2011-02-25 14:57:24 | Weblog
 阪神・淡路大震災の被災者は世界史上最も模範的な被災者だっただろう。震災後に略奪も暴行も殆んど起こらなかった。火災に対しては被災者同士が協力した。消防車が来れない状態だったから被災者がバケツリレーで消火したそうだ。なぜこんな非常時でも善意が守られたのか。それは誇りを持っていたからだろう。
 普通に考えれば被災者は弱者だ。弱者は権利を主張する。援助されることを要求する。しかし阪神・淡路大震災の被災者はそうではなかった。弱者である筈の被災者が弱者の立場に甘えずにお互いに助け合った。
 翻って現代社会を見れば情けないことが多い。弱者が最弱者と同等の権利を要求する。働ける若者が生活保護を申請し、軽度の障害者が障害者としての特権を振り翳す。車道上の弱者として歩道走行を許された自転車は歩行者を邪魔者扱いする。
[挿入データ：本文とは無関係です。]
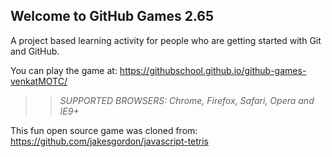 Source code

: ## Welcome to GitHub Games 2.65

A project based learning activity for people who are getting started with Git and GitHub.

You can play the game at: https://githubschool.github.io/github-games-venkatMOTC/

>> _*SUPPORTED BROWSERS*: Chrome, Firefox, Safari, Opera and IE9+_

This fun open source game was cloned from: https://github.com/jakesgordon/javascript-tetris
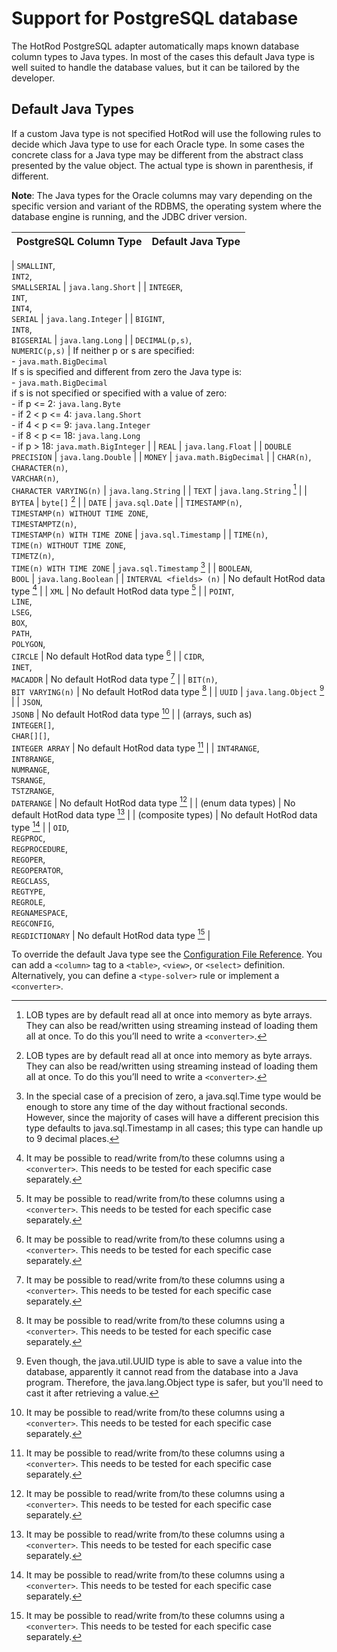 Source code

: # Support for PostgreSQL database

The HotRod PostgreSQL adapter automatically maps known database column types to Java types. In most of the cases this default Java type is well suited to handle the database values, but it can be tailored by the developer.

## Default Java Types

If a custom Java type is not specified HotRod will use the following rules to decide which Java type to use for each Oracle type.
In some cases the concrete class for a Java type may be different from the abstract class presented by the value object. The actual type is shown in parenthesis, if different.

**Note**: The Java types for the Oracle columns may vary depending on the specific version and variant of the RDBMS, the operating system where the database engine is running, and the JDBC driver version.

| PostgreSQL Column Type | Default Java Type |
| -- | -- |

| `SMALLINT`,<br/>`INT2`,<br/>`SMALLSERIAL` | `java.lang.Short` |
| `INTEGER`,<br/>`INT`,<br/>`INT4`,<br/>`SERIAL` | `java.lang.Integer` |
| `BIGINT`,<br/>`INT8`,<br/>`BIGSERIAL` | `java.lang.Long` |
| `DECIMAL(p,s)`,<br/>`NUMERIC(p,s)` | If neither p or s are specified:<br/>- `java.math.BigDecimal`<br/>If s is specified and different from zero the Java type is:<br/>- `java.math.BigDecimal`<br/>if s is not specified or specified with a value of zero:<br/>- if p <= 2: `java.lang.Byte`<br/>- if 2 < p <= 4: `java.lang.Short`<br/>- if 4 < p <= 9: `java.lang.Integer`<br/>- if 8 < p <= 18: `java.lang.Long`<br/>- if p > 18: `java.math.BigInteger` |
| `REAL` | `java.lang.Float` |
| `DOUBLE PRECISION` | `java.lang.Double` |
| `MONEY` | `java.math.BigDecimal` |
| `CHAR(n)`,<br/>`CHARACTER(n)`,<br/>`VARCHAR(n)`,<br/>`CHARACTER VARYING(n)` | `java.lang.String` |
| `TEXT` | `java.lang.String` [^1] |
| `BYTEA` | `byte[]` [^1] |
| `DATE` | `java.sql.Date` |
| `TIMESTAMP(n)`,<br/>`TIMESTAMP(n) WITHOUT TIME ZONE`,<br/>`TIMESTAMPTZ(n)`,<br/>`TIMESTAMP(n) WITH TIME ZONE` | `java.sql.Timestamp` |
| `TIME(n)`,<br/>`TIME(n) WITHOUT TIME ZONE`,<br/>`TIMETZ(n)`,<br/>`TIME(n) WITH TIME ZONE` | `java.sql.Timestamp` [^3] |
| `BOOLEAN`,<br/>`BOOL` | `java.lang.Boolean` |
| `INTERVAL <fields> (n)` | No default HotRod data type [^2] |
| `XML` | No default HotRod data type [^2] |
| `POINT`,<br/>`LINE`,<br/>`LSEG`,<br/>`BOX`,<br/>`PATH`,<br/>`POLYGON`,<br/>`CIRCLE` | No default HotRod data type [^2] |
| `CIDR`,<br/>`INET`,<br/>`MACADDR` | No default HotRod data type [^2] |
| `BIT(n)`,<br/>`BIT VARYING(n)` | No default HotRod data type [^2] |
| `UUID` | `java.lang.Object` [^4] |
| `JSON`,<br/>`JSONB` | No default HotRod data type [^2] |
| (arrays, such as)<br/>`INTEGER[]`,<br/>`CHAR[][]`,<br/>`INTEGER ARRAY` | No default HotRod data type [^2] |
| `INT4RANGE`,<br/>`INT8RANGE`,<br/>`NUMRANGE`,<br/>`TSRANGE`,<br/>`TSTZRANGE`,<br/>`DATERANGE` | No default HotRod data type [^2] |
| (enum data types) | No default HotRod data type [^2] |
| (composite types) | No default HotRod data type [^2] |
| `OID`,<br/>`REGPROC`,<br/>`REGPROCEDURE`,<br/>`REGOPER`,<br/>`REGOPERATOR`,<br/>`REGCLASS`,<br/>`REGTYPE`,<br/>`REGROLE`,<br/>`REGNAMESPACE`,<br/>`REGCONFIG`,<br/>`REGDICTIONARY` | No default HotRod data type [^2] |

[^1]: LOB types are by default read all at once into memory as byte arrays. They can also be read/written using streaming instead of loading them all at once. To do this you’ll need to write a `<converter>`.

[^2]: It may be possible to read/write from/to these columns using a `<converter>`. This needs to be tested for each specific case separately.

[^3]: In the special case of a precision of zero, a  java.sql.Time type would be enough to store any time of the day without fractional seconds. However, since the majority of cases will have a different precision this type defaults to java.sql.Timestamp in all cases; this type can handle up to 9 decimal places.

[^4]: Even though, the java.util.UUID type is able to save a value into the database, apparently it cannot read from the database into a Java program. Therefore, the java.lang.Object type is safer, but you'll need to cast it after retrieving a value.

To override the default Java type see the [Configuration File Reference](../configuration-file-structure.md). You can add a `<column>` tag to a `<table>`, `<view>`, or `<select>` definition. Alternatively, you can define a `<type-solver>` rule or implement a `<converter>`.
保護された弱者が保護の恩恵に感謝せず笠に着て勝手に振舞う。まるで特権階級だとでも思っているような横柄な態度だ。
 弱者として保護されることは特権が与えられるということではない。自転車が歩道を走れるのは車道上での弱者だからであり、歩行者の権利を奪って良いという意味ではない。弱者が最弱者に対する思い遣りを欠いた社会は醜悪だ。たとえ弱者であろうとも自分達よりも更に弱い最弱者に対する配慮を怠るべきではない。